(Exercise): Copy the data below verbatim, leaving no line out.

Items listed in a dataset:

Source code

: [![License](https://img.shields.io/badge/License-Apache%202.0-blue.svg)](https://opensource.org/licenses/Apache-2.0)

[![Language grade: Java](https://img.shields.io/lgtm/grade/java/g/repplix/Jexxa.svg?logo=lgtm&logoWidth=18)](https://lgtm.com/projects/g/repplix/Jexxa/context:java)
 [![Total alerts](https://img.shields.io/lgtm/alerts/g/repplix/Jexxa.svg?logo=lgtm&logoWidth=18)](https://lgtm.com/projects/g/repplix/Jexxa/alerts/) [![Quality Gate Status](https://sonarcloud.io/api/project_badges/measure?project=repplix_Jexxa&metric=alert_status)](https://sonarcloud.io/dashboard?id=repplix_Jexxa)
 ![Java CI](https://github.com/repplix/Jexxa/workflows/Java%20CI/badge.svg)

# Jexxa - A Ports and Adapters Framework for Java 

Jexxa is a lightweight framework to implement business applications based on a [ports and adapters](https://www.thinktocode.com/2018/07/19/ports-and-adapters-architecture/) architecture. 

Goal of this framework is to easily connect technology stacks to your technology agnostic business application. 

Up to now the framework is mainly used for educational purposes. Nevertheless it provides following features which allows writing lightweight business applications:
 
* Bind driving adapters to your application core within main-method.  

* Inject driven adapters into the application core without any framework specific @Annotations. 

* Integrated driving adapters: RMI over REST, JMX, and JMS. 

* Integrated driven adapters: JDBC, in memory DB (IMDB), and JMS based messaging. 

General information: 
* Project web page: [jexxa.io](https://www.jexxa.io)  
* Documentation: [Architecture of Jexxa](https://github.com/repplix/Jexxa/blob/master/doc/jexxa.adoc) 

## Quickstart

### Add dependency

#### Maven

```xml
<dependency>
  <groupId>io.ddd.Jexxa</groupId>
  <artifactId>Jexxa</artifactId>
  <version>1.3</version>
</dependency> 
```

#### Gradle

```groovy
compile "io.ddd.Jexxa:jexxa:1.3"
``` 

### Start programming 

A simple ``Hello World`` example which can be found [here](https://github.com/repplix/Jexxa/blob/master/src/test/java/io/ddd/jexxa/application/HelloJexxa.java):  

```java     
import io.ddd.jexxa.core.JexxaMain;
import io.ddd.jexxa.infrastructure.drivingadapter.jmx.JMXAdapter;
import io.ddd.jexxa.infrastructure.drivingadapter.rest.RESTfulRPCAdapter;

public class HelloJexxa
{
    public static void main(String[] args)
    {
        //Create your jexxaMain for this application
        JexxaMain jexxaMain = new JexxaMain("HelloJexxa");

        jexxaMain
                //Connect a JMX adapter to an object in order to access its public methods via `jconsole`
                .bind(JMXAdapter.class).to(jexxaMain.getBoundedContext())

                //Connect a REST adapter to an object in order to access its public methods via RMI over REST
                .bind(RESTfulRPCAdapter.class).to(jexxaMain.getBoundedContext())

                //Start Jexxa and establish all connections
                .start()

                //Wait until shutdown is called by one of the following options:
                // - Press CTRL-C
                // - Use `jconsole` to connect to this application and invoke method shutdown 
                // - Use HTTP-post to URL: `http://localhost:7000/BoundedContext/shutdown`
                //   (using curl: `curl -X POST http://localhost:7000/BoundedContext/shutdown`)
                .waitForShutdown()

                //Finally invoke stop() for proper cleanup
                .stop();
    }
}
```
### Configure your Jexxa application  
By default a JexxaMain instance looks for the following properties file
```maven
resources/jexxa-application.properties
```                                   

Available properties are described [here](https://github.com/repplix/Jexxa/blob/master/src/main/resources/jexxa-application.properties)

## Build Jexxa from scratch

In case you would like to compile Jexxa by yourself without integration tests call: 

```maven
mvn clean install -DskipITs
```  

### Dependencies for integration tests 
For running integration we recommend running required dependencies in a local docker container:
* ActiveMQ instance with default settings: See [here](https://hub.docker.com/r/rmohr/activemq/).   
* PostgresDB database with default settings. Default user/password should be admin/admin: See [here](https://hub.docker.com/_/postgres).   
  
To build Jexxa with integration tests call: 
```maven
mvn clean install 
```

(Response to this task):
Source code

: [![License](https://img.shields.io/badge/License-Apache%202.0-blue.svg)](https://opensource.org/licenses/Apache-2.0)

[![Language grade: Java](https://img.shields.io/lgtm/grade/java/g/repplix/Jexxa.svg?logo=lgtm&logoWidth=18)](https://lgtm.com/projects/g/repplix/Jexxa/context:java)
 [![Total alerts](https://img.shields.io/lgtm/alerts/g/repplix/Jexxa.svg?logo=lgtm&logoWidth=18)](https://lgtm.com/projects/g/repplix/Jexxa/alerts/) [![Quality Gate Status](https://sonarcloud.io/api/project_badges/measure?project=repplix_Jexxa&metric=alert_status)](https://sonarcloud.io/dashboard?id=repplix_Jexxa)
 ![Java CI](https://github.com/repplix/Jexxa/workflows/Java%20CI/badge.svg)

# Jexxa - A Ports and Adapters Framework for Java 

Jexxa is a lightweight framework to implement business applications based on a [ports and adapters](https://www.thinktocode.com/2018/07/19/ports-and-adapters-architecture/) architecture. 

Goal of this framework is to easily connect technology stacks to your technology agnostic business application. 

Up to now the framework is mainly used for educational purposes. Nevertheless it provides following features which allows writing lightweight business applications:
 
* Bind driving adapters to your application core within main-method.  

* Inject driven adapters into the application core without any framework specific @Annotations. 

* Integrated driving adapters: RMI over REST, JMX, and JMS. 

* Integrated driven adapters: JDBC, in memory DB (IMDB), and JMS based messaging. 

General information: 
* Project web page: [jexxa.io](https://www.jexxa.io)  
* Documentation: [Architecture of Jexxa](https://github.com/repplix/Jexxa/blob/master/doc/jexxa.adoc) 

## Quickstart

### Add dependency

#### Maven

```xml
<dependency>
  <groupId>io.ddd.Jexxa</groupId>
  <artifactId>Jexxa</artifactId>
  <version>1.3</version>
</dependency> 
```

#### Gradle

```groovy
compile "io.ddd.Jexxa:jexxa:1.3"
``` 

### Start programming 

A simple ``Hello World`` example which can be found [here](https://github.com/repplix/Jexxa/blob/master/src/test/java/io/ddd/jexxa/application/HelloJexxa.java):  

```java     
import io.ddd.jexxa.core.JexxaMain;
import io.ddd.jexxa.infrastructure.drivingadapter.jmx.JMXAdapter;
import io.ddd.jexxa.infrastructure.drivingadapter.rest.RESTfulRPCAdapter;

public class HelloJexxa
{
    public static void main(String[] args)
    {
        //Create your jexxaMain for this application
        JexxaMain jexxaMain = new JexxaMain("HelloJexxa");

        jexxaMain
                //Connect a JMX adapter to an object in order to access its public methods via `jconsole`
                .bind(JMXAdapter.class).to(jexxaMain.getBoundedContext())

                //Connect a REST adapter to an object in order to access its public methods via RMI over REST
                .bind(RESTfulRPCAdapter.class).to(jexxaMain.getBoundedContext())

                //Start Jexxa and establish all connections
                .start()

                //Wait until shutdown is called by one of the following options:
                // - Press CTRL-C
                // - Use `jconsole` to connect to this application and invoke method shutdown 
                // - Use HTTP-post to URL: `http://localhost:7000/BoundedContext/shutdown`
                //   (using curl: `curl -X POST http://localhost:7000/BoundedContext/shutdown`)
                .waitForShutdown()

                //Finally invoke stop() for proper cleanup
                .stop();
    }
}
```
### Configure your Jexxa application  
By default a JexxaMain instance looks for the following properties file
```maven
resources/jexxa-application.properties
```                                   

Available properties are described [here](https://github.com/repplix/Jexxa/blob/master/src/main/resources/jexxa-application.properties)

## Build Jexxa from scratch

In case you would like to compile Jexxa by yourself without integration tests call: 

```maven
mvn clean install -DskipITs
```  

### Dependencies for integration tests 
For running integration we recommend running required dependencies in a local docker container:
* ActiveMQ instance with default settings: See [here](https://hub.docker.com/r/rmohr/activemq/).   
* PostgresDB database with default settings. Default user/password should be admin/admin: See [here](https://hub.docker.com/_/postgres).   
  
To build Jexxa with integration tests call: 
```maven
mvn clean install 
```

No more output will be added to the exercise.